Judges often look at a person’s intention to understand the true meaning of their actions. A similar approach is needed with the controversial Security and Justice bill, which the House of Lords will begin reviewing on Tuesday (June 19).
The widely criticized bill would widen the use of secret hearings in the civil courts whenever national security grounds are invoked, excluding the person affected and his or her lawyer from the courtroom, thereby undermining a basic principle of justice: the ability to know the case against you. The bill would also prevent disclosure of material showing UK involvement in wrongdoing by other countries.
Notable opponents of the plans include most of the lawyers who act in secret hearings (known as “special advocates”) who are well placed to understand how such hearings undermine fairness. They are barred under current rules from consulting with the person on whose behalf they are supposed to be acting, or that person’s lawyers, about the secret part of the case.
Earlier proposals from the government to permit inquests into suspicious deaths to be held in secret and to allow secret hearings on even broader “public interest” grounds have thankfully been dropped, although opinion is divided on whether their original inclusion was merely a negotiating tactic.
The government’s intentions can be traced back to July 2010, when the Prime Minister first announced the proposals, alongside plans for an inquiry into UK complicity in torture and rendition, and changes to the guidance given to security services about interrogating suspects held outside the UK.
The announcement came after a series of embarrassing revelations under the previous government about UK knowledge and involvement in US and other government’s abuses against British citizens and residents in Guantanamo Bay, Pakistan and elsewhere.
The decision to hold an inquiry made all the headlines, and was welcomed at the time by Human Rights Watch and other NGOs.
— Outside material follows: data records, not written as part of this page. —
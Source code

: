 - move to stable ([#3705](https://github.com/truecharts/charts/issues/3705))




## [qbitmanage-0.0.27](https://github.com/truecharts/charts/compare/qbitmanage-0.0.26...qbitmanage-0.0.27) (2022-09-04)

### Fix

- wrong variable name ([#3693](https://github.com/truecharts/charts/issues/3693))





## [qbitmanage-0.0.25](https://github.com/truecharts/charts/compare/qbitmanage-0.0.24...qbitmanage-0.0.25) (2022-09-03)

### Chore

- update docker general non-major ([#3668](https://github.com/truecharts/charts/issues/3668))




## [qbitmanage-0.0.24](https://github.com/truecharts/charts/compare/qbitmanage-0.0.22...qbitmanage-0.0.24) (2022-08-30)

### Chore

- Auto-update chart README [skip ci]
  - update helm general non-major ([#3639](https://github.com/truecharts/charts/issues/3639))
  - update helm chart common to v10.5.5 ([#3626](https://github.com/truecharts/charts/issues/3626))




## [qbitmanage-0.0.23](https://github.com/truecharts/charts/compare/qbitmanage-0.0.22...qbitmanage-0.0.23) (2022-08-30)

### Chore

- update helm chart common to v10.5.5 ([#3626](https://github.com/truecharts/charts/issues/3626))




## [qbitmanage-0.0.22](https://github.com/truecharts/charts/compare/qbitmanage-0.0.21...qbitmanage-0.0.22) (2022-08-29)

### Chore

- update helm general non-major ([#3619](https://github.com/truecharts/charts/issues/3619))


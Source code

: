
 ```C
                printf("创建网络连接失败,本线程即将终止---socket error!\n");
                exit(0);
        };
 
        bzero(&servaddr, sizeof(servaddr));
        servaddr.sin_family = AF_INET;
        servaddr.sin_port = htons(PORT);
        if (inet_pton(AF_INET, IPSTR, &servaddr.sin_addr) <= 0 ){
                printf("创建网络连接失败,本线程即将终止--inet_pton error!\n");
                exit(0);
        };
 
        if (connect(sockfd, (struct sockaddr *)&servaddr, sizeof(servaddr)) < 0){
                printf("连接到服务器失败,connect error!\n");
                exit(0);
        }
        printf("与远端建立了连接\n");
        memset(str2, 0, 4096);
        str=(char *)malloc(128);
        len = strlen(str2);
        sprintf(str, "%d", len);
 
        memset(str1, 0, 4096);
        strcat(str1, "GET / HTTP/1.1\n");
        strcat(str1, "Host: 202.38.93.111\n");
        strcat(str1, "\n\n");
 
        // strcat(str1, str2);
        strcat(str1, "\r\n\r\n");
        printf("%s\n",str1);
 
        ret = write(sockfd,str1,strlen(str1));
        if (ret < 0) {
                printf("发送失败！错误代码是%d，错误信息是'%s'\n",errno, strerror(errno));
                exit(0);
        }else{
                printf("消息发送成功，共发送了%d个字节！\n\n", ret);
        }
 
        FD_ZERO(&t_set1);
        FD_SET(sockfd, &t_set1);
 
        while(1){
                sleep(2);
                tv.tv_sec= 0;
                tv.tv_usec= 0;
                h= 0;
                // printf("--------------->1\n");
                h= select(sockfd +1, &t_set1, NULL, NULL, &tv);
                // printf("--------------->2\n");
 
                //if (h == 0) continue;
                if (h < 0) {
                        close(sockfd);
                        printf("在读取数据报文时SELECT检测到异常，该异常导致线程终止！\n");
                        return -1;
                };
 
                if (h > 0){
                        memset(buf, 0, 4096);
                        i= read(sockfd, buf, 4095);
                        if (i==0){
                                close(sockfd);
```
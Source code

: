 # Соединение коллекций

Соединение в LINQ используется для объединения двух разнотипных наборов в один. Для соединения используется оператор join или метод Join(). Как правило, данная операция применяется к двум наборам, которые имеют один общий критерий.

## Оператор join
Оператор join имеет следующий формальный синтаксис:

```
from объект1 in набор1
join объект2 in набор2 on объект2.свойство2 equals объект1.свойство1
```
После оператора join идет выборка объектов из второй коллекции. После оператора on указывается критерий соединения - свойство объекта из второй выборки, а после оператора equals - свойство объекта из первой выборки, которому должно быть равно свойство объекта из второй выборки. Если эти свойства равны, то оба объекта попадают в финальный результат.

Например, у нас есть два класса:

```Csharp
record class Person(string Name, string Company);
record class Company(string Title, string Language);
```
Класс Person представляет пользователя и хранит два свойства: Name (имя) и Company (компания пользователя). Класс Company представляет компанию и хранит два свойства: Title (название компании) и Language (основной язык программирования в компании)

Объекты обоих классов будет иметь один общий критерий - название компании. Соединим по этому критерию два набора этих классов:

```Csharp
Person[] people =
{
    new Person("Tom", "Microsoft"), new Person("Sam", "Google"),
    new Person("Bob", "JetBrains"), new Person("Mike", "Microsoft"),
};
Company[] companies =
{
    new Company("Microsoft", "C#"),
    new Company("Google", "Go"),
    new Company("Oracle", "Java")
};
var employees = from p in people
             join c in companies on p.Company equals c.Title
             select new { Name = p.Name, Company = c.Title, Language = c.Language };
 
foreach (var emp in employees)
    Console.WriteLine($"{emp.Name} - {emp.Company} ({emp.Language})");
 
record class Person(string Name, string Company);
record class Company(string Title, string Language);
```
But when the terms of reference for the inquiry were made public in July 2011 it became clear that the government was not prepared to give the inquiry the independence and authority it needed to get to the truth, leading to a boycott by NGOs and lawyers. In January 2012 it was scrapped, with a commitment to hold a fresh inquiry at a later date.
The secret justice plans drew less attention at the time. The Prime Minister told Parliament that they were needed because the security services being “paralysed by paperwork” and Britain’s intelligence relationship with the US was being put in danger by public disclosure of US intelligence material shared with London.
But set in the context of the government’s efforts to limit its own inquiry and having seen the detail of its plans, it is evident that the government’s intention with the Justice and Security bill is to ensure that if abuses are repeated in future they will never see the light of day in British courts.
Recall how the previous Labour government fought tooth-and-nail for the British courts to prevent the publication of seven paragraphs of a court judgement in a civil case brought against the Foreign Secretary by former Guantanamo detainee Binyam Mohammed.
As his lawyers have made clear, the material that the UK sought to block had already been made public in the US courts. When it was published, the real reason for the strength of the government’s objections became clear – the paragraphs showed that the UK knew early on that Binyam Mohammed was being tortured, a deeply embarrassing revelation.
The bill does contain one welcome element. The MPs and Lords who sit on the body that oversees the security services will now be appointed by parliament rather than the Prime Minister as now.
But the Intelligence and Security Committee (ISC) will otherwise remain toothless, with the Prime Minister able to veto investigations or block publication of material on broad grounds, and without the committee having the power to compel witnesses and evidence as the US Senate Intelligence Committee has. The Lords should use the bill as an opportunity to strengthen the oversight powers of the ISC.
Evidence continues to mount that the UK government was complicit in torture and rendition overseas. Last September, Human Rights Watch found evidence in Tripoli linking the British security services to the rendition of two Libyan men and a woman into the hands of the Gadaffi regime and the likely torture of the two men. Those cases are now rightly the subject of ongoing criminal investigations in the UK (the stated reason for halting the Gibson Inquiry).
The Libya cases are also the subject of civil suits against former UK government officials and the UK government itself. Those cases are an important measure of accountability and bulwark against future abuse. Yet if the government gets its way with this bill, such cases will be held behind closed doors, the victims and their lawyers, journalist and the public excluded. That is no justice at all.
Benjamin Ward is deputy director in Human Rights Watch’s Europe and Central Asia division.